## PROBLEM DETAILS
Return the count of lines in the following records that include "mimic", and nothing more.

## Document images with source code

↓↓↓

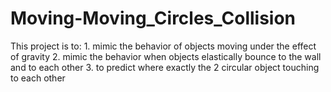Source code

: # Moving-Moving_Circles_Collision
This project is to:
    1. mimic the behavior of objects moving under the effect of gravity
    2. mimic the behavior when objects elastically bounce to the wall and to each other
    3. to predict where exactly the 2 circular object touching to each other
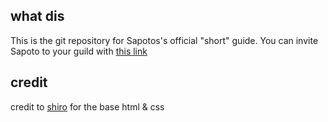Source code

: ## what dis

This is the git repository for Sapotos's official "short" guide. 
You can invite Sapoto to your guild with [this link](https://discordapp.com/oauth2/authorize?client_id=517228615042072576&permissions=8&scope=bot)

## credit
credit to [shiro](https://discordbots.org/shiro) for the base html & css
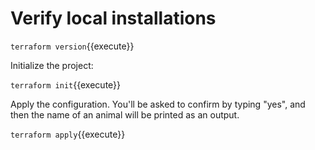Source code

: # Verify local installations

`terraform version`{{execute}}

Initialize the project:

`terraform init`{{execute}}

Apply the configuration. You'll be asked to confirm by typing "yes", and then the name of an animal will be printed as an output.

`terraform apply`{{execute}}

↑↑↑

## SOLUTION BELOW
2